Very few studies have revealed the dynamics of meropenem penetration into the pancreas or pancreatic juice in humans. This study of the clinical pharmacokinetics and pharmacodynamics of meropenem in human pancreatic juice was performed to establish a basis for the validation of dosing regimens for pancreatic infections.Ten patients with endoscopic naso-pancreatic drainage received 500 mg meropenem over 0.5 h via intravenous infusion. Venous blood and pancreatic juice samples were collected post-infusion for up to 5.0 h and used to obtain measures of meropenem concentration. The probability of attaining the pharmacodynamic target (40% of the time above the minimum inhibitory concentration [MIC]) in pancreatic juice against MIC distributions for clinical isolates of Gram-negative bacteria was determined using a Monte Carlo simulation.The mean maximum concentration of meropenem in pancreatic juice was 2.08 ± 0.94 μg/mL at 1.025 ± 0.18 h.

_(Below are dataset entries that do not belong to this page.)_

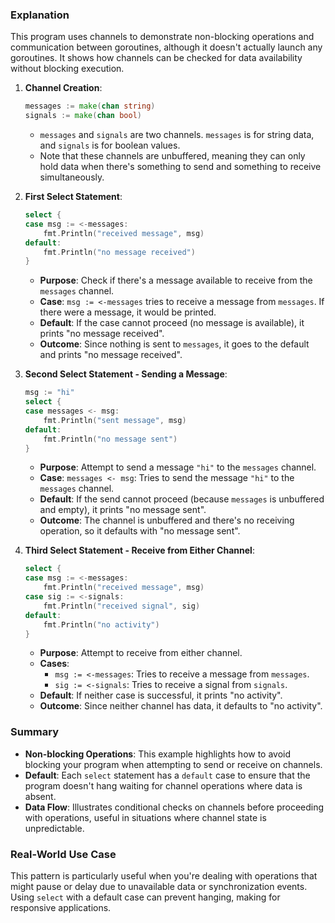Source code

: ### Explanation

This program uses channels to demonstrate non-blocking operations and communication between goroutines, although it doesn't actually launch any goroutines. It shows how channels can be checked for data availability without blocking execution.

1. **Channel Creation**:
   ```go
   messages := make(chan string)
   signals := make(chan bool)
   ```

   - `messages` and `signals` are two channels. `messages` is for string data, and `signals` is for boolean values.
   - Note that these channels are unbuffered, meaning they can only hold data when there's something to send and something to receive simultaneously.

2. **First Select Statement**:
   ```go
   select {
   case msg := <-messages:
       fmt.Println("received message", msg)
   default:
       fmt.Println("no message received")
   }
   ```

   - **Purpose**: Check if there's a message available to receive from the `messages` channel.
   - **Case**: `msg := <-messages` tries to receive a message from `messages`. If there were a message, it would be printed.
   - **Default**: If the case cannot proceed (no message is available), it prints "no message received".
   - **Outcome**: Since nothing is sent to `messages`, it goes to the default and prints "no message received".

3. **Second Select Statement - Sending a Message**:
   ```go
   msg := "hi"
   select {
   case messages <- msg:
       fmt.Println("sent message", msg)
   default:
       fmt.Println("no message sent")
   }
   ```

   - **Purpose**: Attempt to send a message `"hi"` to the `messages` channel.
   - **Case**: `messages <- msg`: Tries to send the message `"hi"` to the `messages` channel.
   - **Default**: If the send cannot proceed (because `messages` is unbuffered and empty), it prints "no message sent".
   - **Outcome**: The channel is unbuffered and there's no receiving operation, so it defaults with "no message sent".

4. **Third Select Statement - Receive from Either Channel**:
   ```go
   select {
   case msg := <-messages:
       fmt.Println("received message", msg)
   case sig := <-signals:
       fmt.Println("received signal", sig)
   default:
       fmt.Println("no activity")
   }
   ```

   - **Purpose**: Attempt to receive from either channel.
   - **Cases**:
     - `msg := <-messages`: Tries to receive a message from `messages`.
     - `sig := <-signals`: Tries to receive a signal from `signals`.
   - **Default**: If neither case is successful, it prints "no activity".
   - **Outcome**: Since neither channel has data, it defaults to "no activity".

### Summary

- **Non-blocking Operations**: This example highlights how to avoid blocking your program when attempting to send or receive on channels.
- **Default**: Each `select` statement has a `default` case to ensure that the program doesn't hang waiting for channel operations where data is absent.
- **Data Flow**: Illustrates conditional checks on channels before proceeding with operations, useful in situations where channel state is unpredictable.

### Real-World Use Case

This pattern is particularly useful when you're dealing with operations that might pause or delay due to unavailable data or synchronization events. Using `select` with a default case can prevent hanging, making for responsive applications.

The pancreatic juice/plasma ratio was 0.055 ± 0.028. A 0.5-h infusion of 500 mg meropenem every 8 h achieved a 99.4% probability of target attainment against Escherichia coli, 96.4% against Klebsiella species, 94.3% against Enterobacter species and 96.2% against Proteus species, but only 41.3% against Pseudomonas aeruginosa isolates.Intravenous meropenem exhibits low penetrance into pancreatic juice. However, a dosing regimen of 500 mg meropenem (0.5-h infusion) every 8 h provides sufficient drug-exposure time in pancreatic juice against the four common Gram-negative bacteria populations.